WHAT YOU ARE ASKED TO DO:
As soon as the line containing "Conclui-se que há" appears in the material below, start returning lines exactly, and end with the line containing "este requisito.".
--- RECORDS SHOWN Enclosed Below ---
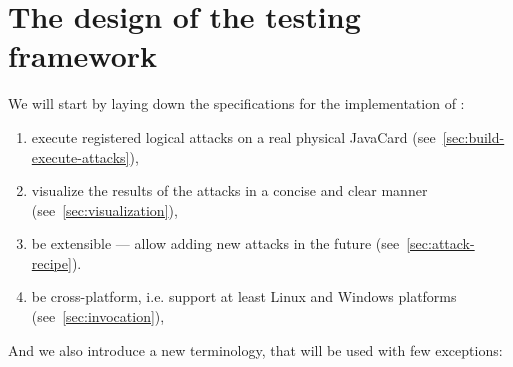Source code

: \section{The design of the testing framework}\label{chp:testing-tool}


    We will start by laying down the specifications for the implementation of \projectname:
    \begin{enumerate}
        \item execute registered logical attacks on a real physical JavaCard (see~\ref{sec:build-execute-attacks}),
        \item visualize the results of the attacks in a concise and clear manner (see~\ref{sec:visualization}),
        \item be extensible --- allow adding new attacks in the future (see~\ref{sec:attack-recipe}).
        \item be cross-platform, i.e. support at least Linux and Windows platforms (see~\ref{sec:invocation}),
    \end{enumerate}


    And we also introduce a new terminology, that will be used with few exceptions:

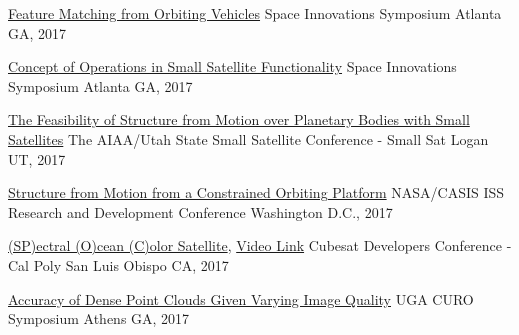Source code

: \documentclass[10pt,a4paper]{article}
\begin{document}
\headedsection
  {{\color{bluegreen} \faMapO} \href{http://smallsat.uga.edu/images/documents/posters/Feature_Matching_from_Orbiting_Vehicles.pdf}{Feature Matching from Orbiting Vehicles}}{%
  \headedsubsection
    {Space Innovations Symposium}
    {Atlanta GA, 2017}
    {}
}

\headedsection
  {{\color{bluegreen} \faMapO} \href{http://smallsat.uga.edu/images/documents/posters/Symposium_for_Space_Innovations_Poster.pdf}{Concept of Operations in Small Satellite Functionality}}{%
  \headedsubsection
    {Space Innovations Symposium}
    {Atlanta GA, 2017}
    {}
}

\headedsection
  {{\color{bluegreen} \faTelevision} \href{http://smallsat.uga.edu/images/documents/presentations/Feasability_of_Structure_from_motion_over_planetary_bodies_using_small_satellites.pdf}{The Feasibility of Structure from Motion over Planetary Bodies with Small Satellites}}{%
  \headedsubsection
    {The AIAA/Utah State Small Satellite Conference - Small Sat}
    {Logan UT, 2017}
    {}
}

\headedsection
  {{\color{bluegreen} \faMapO} \href{http://smallsat.uga.edu/images/documents/posters/Structure_from_Motion_from_a_Constrained_Orbit.pdf}{Structure from Motion from a Constrained Orbiting Platform}}{%
  \headedsubsection
    {NASA/CASIS ISS Research and Development Conference}
    {Washington D.C., 2017}
    {}
}

\headedsection
  {{\color{bluegreen} \faTelevision} \href{http://smallsat.uga.edu/images/documents/presentations/UGAWorkshop2017CubeSatDeveloper.pdf}{(SP)ectral (O)cean (C)olor Satellite}, \href{https://youtu.be/QDb6PAgxWv0?t=9846}{ {\color{bluegreen} \faYoutubePlay} Video Link}}{%
  \headedsubsection
    {Cubesat Developers Conference - Cal Poly}
    {San Luis Obispo CA, 2017}
    {}
}

\headedsection
  {{\color{bluegreen} \faMapO} \href{http://smallsat.uga.edu/images/documents/posters/nirav_curo_poster.pdf}{Accuracy of Dense Point Clouds Given Varying Image Quality}}{%
  \headedsubsection
    {UGA CURO Symposium}
    {Athens GA, 2017}
    {}
}
\end{document}
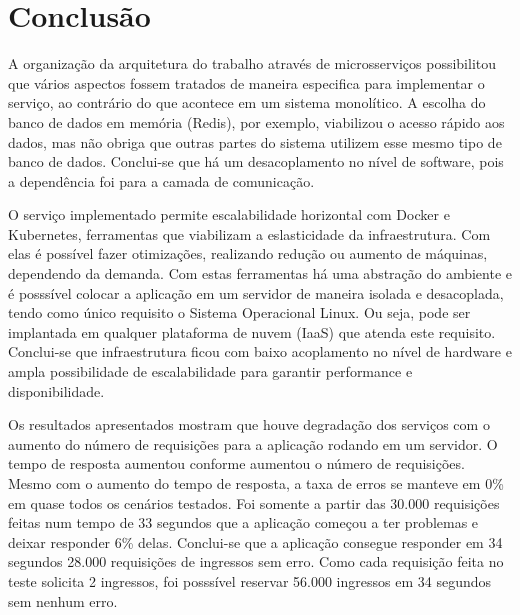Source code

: \chapter*[Conclusão]{Conclusão}

A organização da arquitetura do trabalho através de microsserviços possibilitou
que vários aspectos fossem tratados de maneira especifica para implementar o serviço,
ao contrário do que acontece em um sistema monolítico.
A escolha do banco de dados em memória (Redis), por exemplo,
viabilizou o acesso rápido aos dados, mas não obriga que outras partes do sistema
utilizem esse mesmo tipo de banco de dados.
Conclui-se que há um desacoplamento no nível de software, pois a dependência foi
para a camada de comunicação.

O serviço implementado permite escalabilidade horizontal com
Docker e Kubernetes, ferramentas que viabilizam a eslasticidade da infraestrutura.
Com elas é possível fazer otimizações, realizando
redução ou aumento de máquinas, dependendo da demanda.
Com estas ferramentas há uma abstração do ambiente e é posssível colocar a aplicação
em um servidor de maneira isolada e desacoplada, tendo como único requisito
o Sistema Operacional Linux.
Ou seja, pode ser implantada em qualquer plataforma de nuvem (IaaS) que atenda
este requisito.
Conclui-se que infraestrutura ficou com baixo acoplamento no nível de hardware
e ampla possibilidade de escalabilidade para garantir performance e disponibilidade.

Os resultados apresentados mostram que houve degradação dos serviços com o aumento do
número de requisições para a aplicação rodando em um servidor.
O tempo de resposta aumentou conforme aumentou o número de requisições.
Mesmo com o aumento do tempo de resposta, a taxa de erros se manteve em 0\% em
quase todos os cenários testados.
Foi somente a partir das 30.000 requisições feitas num tempo de 33 segundos que
a aplicação começou a ter problemas e deixar responder 6\% delas.
Conclui-se que a aplicação consegue responder em 34 segundos
28.000 requisições de ingressos sem erro.
Como cada requisição feita no teste solicita 2 ingressos, foi posssível
reservar 56.000 ingressos em 34 segundos sem nenhum erro.




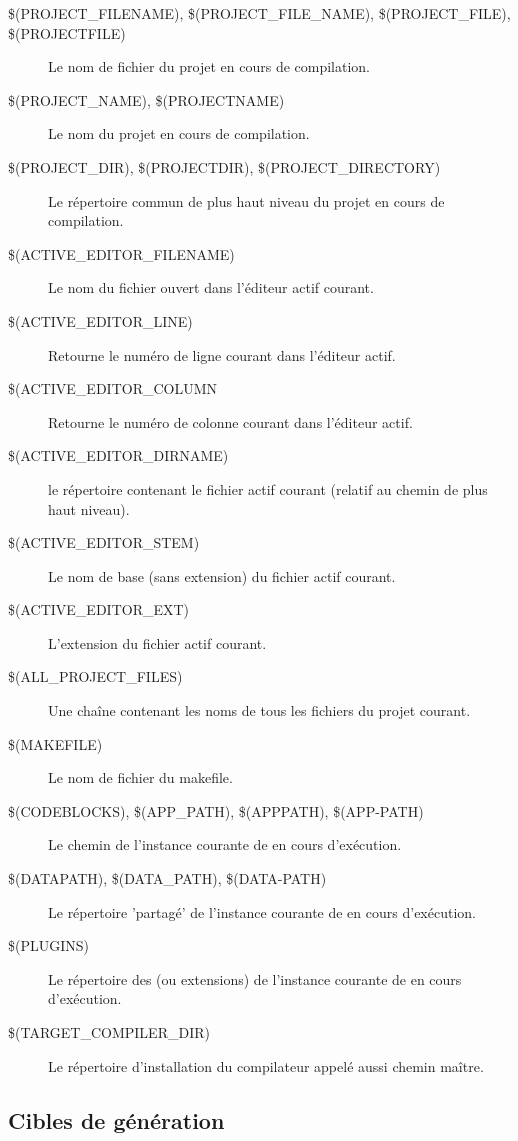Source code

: \begin{description}
\item[{\footnotesize \$(PROJECT\_FILENAME), \$(PROJECT\_FILE\_NAME), \$(PROJECT\_FILE), \$(PROJECTFILE)}] Le nom de fichier du projet en cours de compilation.
\item[{\footnotesize \$(PROJECT\_NAME), \$(PROJECTNAME)}] Le nom du projet en cours de compilation.
\item[{\footnotesize \$(PROJECT\_DIR), \$(PROJECTDIR), \$(PROJECT\_DIRECTORY)}] Le répertoire commun de plus haut niveau du projet en cours de compilation.
\item[{\footnotesize \$(ACTIVE\_EDITOR\_FILENAME)}] Le nom du fichier ouvert dans l'éditeur actif courant.
\item[{\footnotesize \$(ACTIVE\_EDITOR\_LINE)}] Retourne le numéro de ligne courant dans l'éditeur actif.
\item[{\footnotesize \$(ACTIVE\_EDITOR\_COLUMN}] Retourne le numéro de colonne courant dans l'éditeur actif.
\item[{\footnotesize \$(ACTIVE\_EDITOR\_DIRNAME)}] le répertoire contenant le fichier actif courant (relatif au chemin de plus haut niveau).
\item[{\footnotesize \$(ACTIVE\_EDITOR\_STEM)}] Le nom de base (sans extension) du fichier actif courant.
\item[{\footnotesize \$(ACTIVE\_EDITOR\_EXT)}] L'extension du fichier actif courant.
\item[{\footnotesize \$(ALL\_PROJECT\_FILES)}] Une chaîne contenant les noms de tous les fichiers du projet courant.
\item[{\footnotesize \$(MAKEFILE)}] Le nom de fichier du makefile.
\item[{\footnotesize \$(CODEBLOCKS), \$(APP\_PATH), \$(APPPATH), \$(APP-PATH)}] Le chemin de l'instance courante de \codeblocks en cours d'exécution.
\item[{\footnotesize \$(DATAPATH), \$(DATA\_PATH), \$(DATA-PATH)}] Le répertoire 'partagé' de l'instance courante de \codeblocks en cours d'exécution.
\item[{\footnotesize \$(PLUGINS)}] Le répertoire des  (ou extensions) de l'instance courante de \codeblocks en cours d'exécution.
\item[{\footnotesize \$(TARGET\_COMPILER\_DIR)}] Le répertoire d'installation du compilateur appelé aussi chemin maître.
\end{description}

\subsection{Cibles de génération}

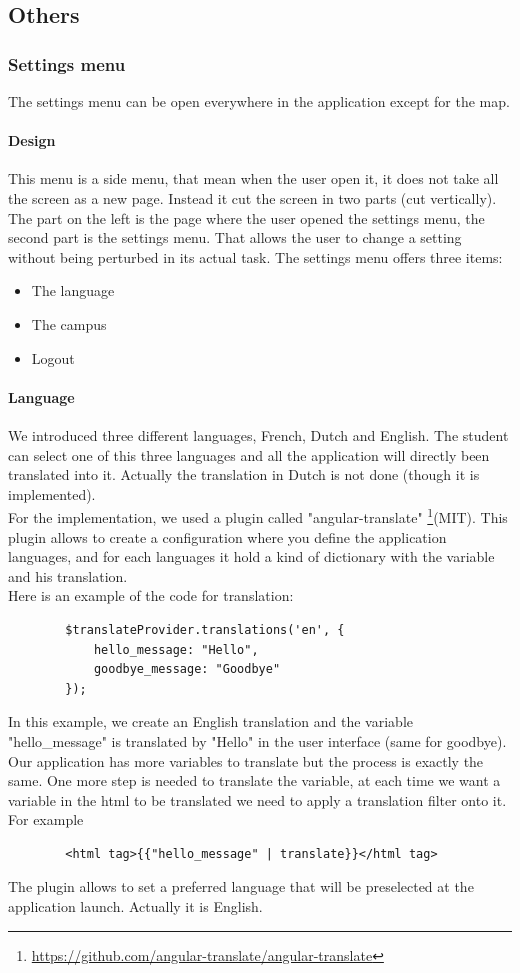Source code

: \documentclass{eplmastersthesis}
\begin{document}
\subsection{Others}
\subsubsection{Settings menu}
The settings menu can be open everywhere in the application except for the map.
\paragraph{Design}
This menu is a side menu, that mean when the user open it, it does not take all the screen as a new page. Instead it cut the screen in two parts (cut vertically). The part on the left is the page where the user opened the settings menu, the second part is the settings menu. That allows the user to change a setting without being perturbed in its actual task.
The settings menu offers three items:
\begin{itemize}
\item The language
\item The campus
\item Logout
\end{itemize}
\paragraph{Language} We introduced three different languages, French, Dutch and English. The student can select one of this three languages and all the application will directly been translated into it. Actually the translation in Dutch is not done (though it is implemented). \\
For the implementation, we used a plugin called "angular-translate" \footnote{\url{https://github.com/angular-translate/angular-translate}}(MIT). This plugin allows to create a configuration where you define the application languages, and for each languages it hold a kind of dictionary with the variable and his translation.\\
Here is an example of the code for translation:
\begin{verbatim}
        $translateProvider.translations('en', {
            hello_message: "Hello",
            goodbye_message: "Goodbye"
        });
\end{verbatim}
In this example, we create an English translation and the variable "hello\_message" is translated by "Hello" in the user interface (same for goodbye). Our application has more variables to translate but the process is exactly the same. One more step is needed to translate the variable, at each time we want a variable in the html to be translated we need to apply a translation filter onto it. For example 
\begin{verbatim}
		<html tag>{{"hello_message" | translate}}</html tag> 
\end{verbatim}
The plugin allows to set a preferred language that will be preselected at the application launch. Actually it is English.
\end{document}
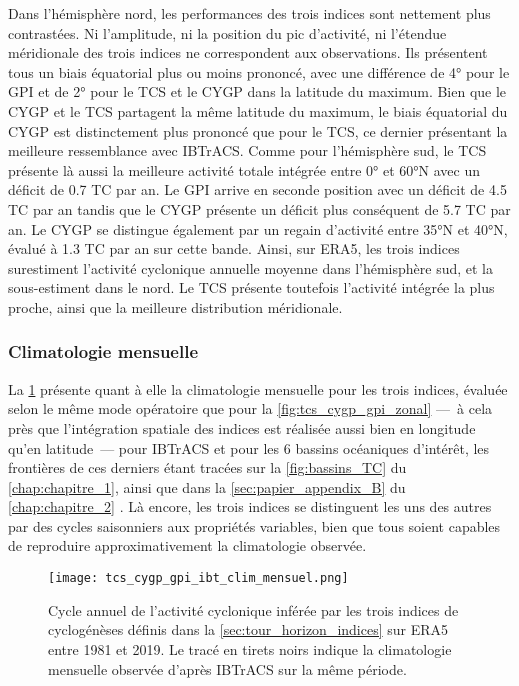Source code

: \documentclass[../main.tex]{subfiles}
\begin{document}
Dans l'hémisphère nord, les performances des trois indices sont nettement plus contrastées. Ni l'amplitude, ni la position du pic d'activité, ni l'étendue
méridionale des trois indices ne correspondent aux observations. Ils présentent tous un biais équatorial plus ou moins prononcé, avec une différence de \ang{4}
pour le GPI et de \ang{2} pour le TCS et le CYGP dans la latitude du maximum. Bien que le CYGP et le TCS partagent la même latitude du maximum, le biais
équatorial du CYGP est distinctement plus prononcé que pour le TCS, ce dernier présentant la meilleure ressemblance avec IBTrACS. Comme pour l'hémisphère sud,
le TCS présente là aussi la meilleure activité totale intégrée entre \ang{0} et \ang{60}N avec un déficit de \num{0.7} TC par an. Le GPI arrive en seconde
position avec un déficit de \num{4.5} TC par an tandis que le CYGP présente un déficit plus conséquent de \num{5.7} TC par an. Le CYGP se distingue également
par un regain d'activité entre \ang{35}N et \ang{40}N, évalué à \num{1.3} TC par an sur cette bande. Ainsi, sur ERA5, les trois indices surestiment l'activité
cyclonique annuelle moyenne dans l'hémisphère sud, et la sous-estiment dans le nord. Le TCS présente toutefois l'activité intégrée la plus proche, ainsi que la
meilleure distribution méridionale.

\subsubsection*{Climatologie mensuelle}

La \cref{fig:tcs_cygp_gpi_clim_mensuel} présente quant à elle la climatologie mensuelle pour les trois indices, évaluée selon le même mode opératoire que pour
la \cref{fig:tcs_cygp_gpi_zonal} ---~à cela près que l'intégration spatiale des indices est réalisée aussi bien en longitude qu'en latitude~--- pour IBTrACS et
pour les 6 bassins océaniques d'intérêt, les frontières de ces derniers étant tracées sur la \cref{fig:bassins_TC} du \cref{chap:chapitre_1}, ainsi que dans la
\cref{sec:papier_appendix_B} du \cref{chap:chapitre_2} \parencite[][documents supplémentaires]{dulac_assessing_2023}. Là encore, les trois indices se
distinguent les uns des autres par des cycles saisonniers aux propriétés variables, bien que tous soient capables de reproduire approximativement la
climatologie observée. 

\begin{figure}[tb]
    \centering
    \texttt{[image: tcs\_cygp\_gpi\_ibt\_clim\_mensuel.png]}
    \caption{Cycle annuel de l'activité cyclonique inférée par les trois indices de cyclogénèses définis dans la \cref{sec:tour_horizon_indices} sur
    ERA5 entre 1981 et 2019. Le tracé en tirets noirs indique la climatologie mensuelle observée d'après IBTrACS sur la même période.}
    \label{fig:tcs_cygp_gpi_clim_mensuel}
\end{figure}
\end{document}
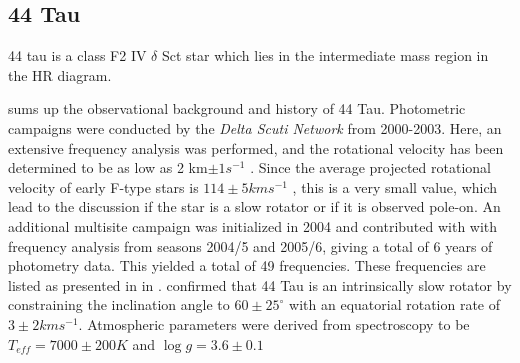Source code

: \subsection{44 Tau}

44 tau is a class F2 IV $\delta$ Sct star which lies in the intermediate mass region in the HR diagram. 

\citet{antoci200744} sums up the observational background and history of 44 Tau. Photometric campaigns were conducted by the \textit{Delta Scuti Network} from 2000-2003. Here, an extensive frequency analysis was performed, and the rotational velocity has been determined to be as low as 2 km$ \pm 1 s^{-1}$ \citep{lenz2008asteroseismic}. Since the average projected rotational velocity of early F-type stars is $114 \pm 5 km s^{-1}$ \citep{royer2004rotational}, this is a very small value, which lead to the discussion if the star is a slow rotator or if it is observed pole-on\citep{antoci200744}. 
 An additional multisite campaign  was initialized in 2004 \citep{zima2007high} and \citet{breger2008A&A} contributed with with frequency analysis from seasons  2004/5 and 2005/6, giving a total of 6 years of photometry data. This yielded a total of 49 frequencies. These frequencies are listed as presented in \citep{lenz2010delta} in . \citet{zima2007high} confirmed that 44 Tau is an intrinsically slow rotator by constraining the inclination angle to $60 \pm 25^{\circ}$ with an equatorial rotation rate of $3 \pm 2 km s^{-1}$. Atmospheric parameters were derived from spectroscopy to be  $T_{eff} = 7000\pm200 K$ and $\log g = 3.6\pm0.1$

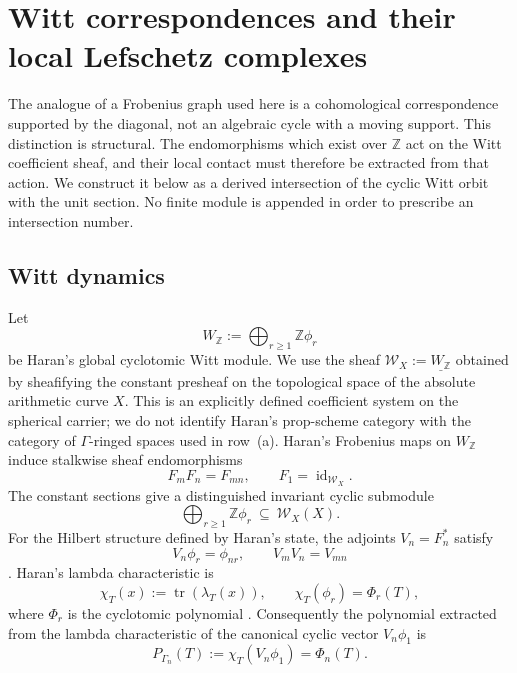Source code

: \documentclass[11pt]{amsart}
\theoremstyle{definition}
\theoremstyle{remark}
\newcommand{\Z}{\mathbb Z}
\begin{document}
\section{Witt correspondences and their local Lefschetz complexes}
\label{sec:correspondences}

The analogue of a Frobenius graph used here is a cohomological
correspondence supported by the diagonal, not an algebraic cycle with a
moving support.  This distinction is structural.  The endomorphisms which
exist over $\Z$ act on the Witt coefficient sheaf, and their local contact
must therefore be extracted from that action.  We construct it below as a
derived intersection of the cyclic Witt orbit with the unit section.  No
finite module is appended in order to prescribe an intersection number.

\subsection{Witt dynamics}

Let
\[
 W_{\Z}:=\bigoplus_{r\geq1}\Z\phi_r
\]
be Haran's global cyclotomic Witt module.  We use the sheaf
$\mathcal W_X:=\underline{W_{\Z}}$ obtained by sheafifying the constant
presheaf on the topological space of the absolute arithmetic curve $X$.
This is an explicitly defined coefficient system on the spherical carrier;
we do not identify Haran's prop-scheme category with the category of
$\Gamma$-ringed spaces used in row~(a).  Haran's Frobenius maps on $W_\Z$
induce stalkwise sheaf endomorphisms
\begin{equation}\label{eq:Frobmult}
 F_mF_n=F_{mn},\qquad F_1=\operatorname{id}_{\mathcal W_X}.
\end{equation}
The constant sections give a distinguished invariant cyclic submodule
\begin{equation}\label{eq:Wittbasis}
 \bigoplus_{r\geq1}\Z\phi_r\ \subseteq\ \mathcal W_X(X).
\end{equation}
For the Hilbert structure defined by Haran's state, the adjoints
$V_n=F_n^*$ satisfy
\begin{equation}\label{eq:versch}
 V_n\phi_r=\phi_{nr},\qquad V_mV_n=V_{mn}
\end{equation}
\cite[(12.35),(12.37)]{Haran2022}.  Haran's lambda characteristic is
\begin{equation}\label{eq:HaranLambdaCharacteristic}
 \chi_T(x):=\operatorname{tr}(\lambda_T(x)),\qquad
 \chi_T(\phi_r)=\Phi_r(T),
\end{equation}
where $\Phi_r$ is the cyclotomic polynomial
\cite[(13.37)]{Haran2022}.  Consequently the polynomial extracted from the
lambda characteristic of the canonical cyclic vector $V_n\phi_1$ is
\begin{equation}\label{eq:dynamicPolynomial}
 P_{\Gamma_n}(T):=\chi_T(V_n\phi_1)=\Phi_n(T).
\end{equation}
\end{document}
--- End of Enclosed RECORDS SHOWN ---
RESULT FOR THIS EXERCISE:
Conclui-se que há um desacoplamento no nível de software, pois a dependência foi
para a camada de comunicação.

O serviço implementado permite escalabilidade horizontal com
Docker e Kubernetes, ferramentas que viabilizam a eslasticidade da infraestrutura.
Com elas é possível fazer otimizações, realizando
redução ou aumento de máquinas, dependendo da demanda.
Com estas ferramentas há uma abstração do ambiente e é posssível colocar a aplicação
em um servidor de maneira isolada e desacoplada, tendo como único requisito
o Sistema Operacional Linux.
Ou seja, pode ser implantada em qualquer plataforma de nuvem (IaaS) que atenda
este requisito.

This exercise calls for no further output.